How to do it: sit in a comfortable seat with a tall, straight spine and exhale completely. Take a deep breath through the two nostrils and exhale sharply while pulling your navel in toward the spine. The inhalation is short and passive while exhalation is short and quick but very active. Again, exhale while pulling the navel in and soften it as you inhale. Start small with 15 rounds then work your way up. This routine is great in the morning when you’re feeling chilly. Also, whenever you fill congested or bloated, Kapalabhati can help to relieve it, but avoid doing it on a full stomach. Additionally, pregnant ladies and people suffering from blood pressure or heart conditions should avoid it.

3. Ujjayi

People call ujjayi pranayama ocean breath due to the sound it creates. It encourages the full expansion of the lungs and by focusing your attention on the breathing, you’re able to calm your mind.

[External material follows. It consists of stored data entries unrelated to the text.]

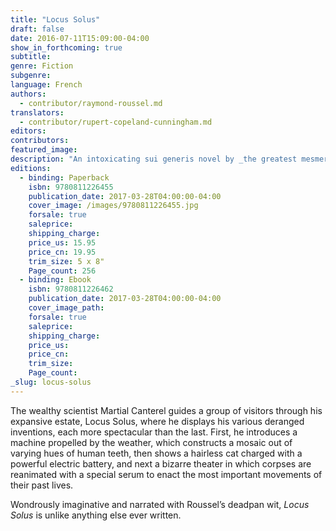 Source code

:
 ```yaml
---
title: "Locus Solus"
draft: false
date: 2016-07-11T15:09:00-04:00
show_in_forthcoming: true
subtitle:
genre: Fiction
subgenre:
language: French
authors:
  - contributor/raymond-roussel.md
translators:
  - contributor/rupert-copeland-cunningham.md
editors:
contributors:
featured_image:
description: "An intoxicating sui generis novel by _the greatest mesmerist of modern times_ (André Breton) "
editions:
  - binding: Paperback
    isbn: 9780811226455
    publication_date: 2017-03-28T04:00:00-04:00
    cover_image: /images/9780811226455.jpg
    forsale: true
    saleprice:
    shipping_charge:
    price_us: 15.95
    price_cn: 19.95
    trim_size: 5 x 8"
    Page_count: 256
  - binding: Ebook
    isbn: 9780811226462
    publication_date: 2017-03-28T04:00:00-04:00
    cover_image_path:
    forsale: true
    saleprice:
    shipping_charge:
    price_us:
    price_cn:
    trim_size:
    Page_count:
_slug: locus-solus
---
```


The wealthy scientist Martial Canterel guides a group of visitors through his expansive estate, Locus Solus, where he displays his various deranged inventions, each more spectacular than the last. First, he introduces a machine propelled by the weather, which constructs a mosaic out of varying hues of human teeth, then shows a hairless cat charged with a powerful electric battery, and next a bizarre theater in which corpses are reanimated with a special serum to enact the most important movements of their past lives.

Wondrously imaginative and narrated with Roussel’s deadpan wit, _Locus Solus_ is unlike anything else ever written.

How to do it: sit down comfortably with a straight spine. Inhale through both nostrils until you reach your lung capacity while maintaining a tall spine. Hold the breath for a second, then constrict some of the breath at the back of the throat as if you were about to whisper a secret, and exhale slowly through both nostrils. When exhaling you might hear waves like sound or a gentle rush of air. Repeat the routine for 10 minutes.

4. Sitali

Sitali means cooling which clears heat with coolness. It’s especially helpful during summer and in hot climates.

How it works: roll the tongue to form a tube-like shape or make an oval shape with your mouth, keeping the tongue flat. Inhale through the mouth and take in all the air that you can. Then stretch your tube-like shaped tongue out to seal your lips. Experience the coolness of inhalation and exhale through the nose. In case the weather is heated and you feel irritable, Sitali can help you cool down faster.

Conclusion

Pranayama mainly focuses on restoring breathing balances which is helpful for good health. Generally, breathing exercises aren’t that complicated, but they are as important as adopting the proper poses in yoga.